B1: È in grado di comprendere i punti essenziali di messaggi chiari in lingua standard su argomenti familiari che affronta normalmente al lavoro, a scuola, nel tempo libero, ecc. Se la cava in molte situazioni che si possono presentare viaggiando in una regione dove si parla la lingua in questione. Sa produrre testi semplici e coerenti su argomenti che gli siano familiari o siano di suo interesse. È in grado di descrivere esperienze e avvenimenti, sogni, speranze, ambizioni, di esporre brevemente ragioni e dare spiegazioni su opinioni e progetti.
B2: È in grado di comprendere le idee fondamentali di testi complessi su argomenti sia concreti sia astratti, comprese le discussioni tecniche nel proprio settore di specializzazione. È in grado di interagire con relativa scioltezza e spontaneità, tanto che l’interazione con un parlante nativo si sviluppa senza eccessiva fatica e tensione. Sa produrre testi chiari e articolati su un’ampia gamma di argomenti e esprimere un’opinione su un argomento d’attualità, esponendo i pro e i contro delle diverse opzioni.

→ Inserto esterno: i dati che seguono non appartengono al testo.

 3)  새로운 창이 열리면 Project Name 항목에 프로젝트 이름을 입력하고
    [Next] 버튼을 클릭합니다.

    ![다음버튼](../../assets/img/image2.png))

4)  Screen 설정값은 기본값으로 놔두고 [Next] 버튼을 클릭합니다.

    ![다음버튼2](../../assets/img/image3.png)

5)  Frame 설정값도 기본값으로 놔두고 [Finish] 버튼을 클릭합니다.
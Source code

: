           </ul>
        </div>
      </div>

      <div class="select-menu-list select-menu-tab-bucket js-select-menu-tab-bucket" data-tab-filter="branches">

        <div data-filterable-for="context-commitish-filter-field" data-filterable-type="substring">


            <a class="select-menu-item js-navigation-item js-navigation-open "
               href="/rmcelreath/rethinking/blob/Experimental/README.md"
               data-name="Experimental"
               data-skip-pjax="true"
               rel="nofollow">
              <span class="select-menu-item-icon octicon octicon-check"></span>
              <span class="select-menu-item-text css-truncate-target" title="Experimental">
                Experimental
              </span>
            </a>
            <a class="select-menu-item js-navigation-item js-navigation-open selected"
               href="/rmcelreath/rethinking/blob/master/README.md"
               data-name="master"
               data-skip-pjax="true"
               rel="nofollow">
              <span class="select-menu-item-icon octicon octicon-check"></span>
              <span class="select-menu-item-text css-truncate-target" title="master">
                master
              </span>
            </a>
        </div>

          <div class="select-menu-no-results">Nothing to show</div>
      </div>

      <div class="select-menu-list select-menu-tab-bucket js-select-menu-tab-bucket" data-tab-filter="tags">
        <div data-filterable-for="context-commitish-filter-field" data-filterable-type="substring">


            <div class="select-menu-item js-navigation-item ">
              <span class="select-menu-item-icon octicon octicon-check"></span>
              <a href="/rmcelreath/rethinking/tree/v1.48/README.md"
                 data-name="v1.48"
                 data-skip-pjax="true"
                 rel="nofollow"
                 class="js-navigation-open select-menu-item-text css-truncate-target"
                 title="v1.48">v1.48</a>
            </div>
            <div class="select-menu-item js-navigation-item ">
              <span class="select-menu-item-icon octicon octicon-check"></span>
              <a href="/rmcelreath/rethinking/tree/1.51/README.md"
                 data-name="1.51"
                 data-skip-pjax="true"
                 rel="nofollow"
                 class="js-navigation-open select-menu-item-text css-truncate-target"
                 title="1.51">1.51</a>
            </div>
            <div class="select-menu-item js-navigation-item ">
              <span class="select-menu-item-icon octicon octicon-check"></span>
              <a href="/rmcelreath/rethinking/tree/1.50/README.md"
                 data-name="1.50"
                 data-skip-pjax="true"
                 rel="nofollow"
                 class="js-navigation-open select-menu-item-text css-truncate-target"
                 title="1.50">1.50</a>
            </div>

C1: È in grado di comprendere un’ampia gamma di testi complessi e piuttosto lunghi e ne sa ricavare anche il significato implicito. Si esprime in modo scorrevole e spontaneo, senza un eccessivo sforzo per cercare le parole. Usa la lingua in modo flessibile ed efficace per scopi sociali, accademici e professionali. Sa produrre testi chiari, ben strutturati e articolati su argomenti complessi, mostrando di saper controllare le strutture discorsive, i connettivi e i meccanismi di coesione.
C2: È in grado di comprendere senza sforzo praticamente tutto ciò che ascolta o legge. Sa riassumere informazioni tratte da diverse fonti, orali e scritte, ristrutturando in un testo coerente le argomentazioni e le parti informative. Si esprime spontaneamente, in modo molto scorrevole e preciso e rende distintamente sottili sfumature di significato anche in situazioni piuttosto complesse.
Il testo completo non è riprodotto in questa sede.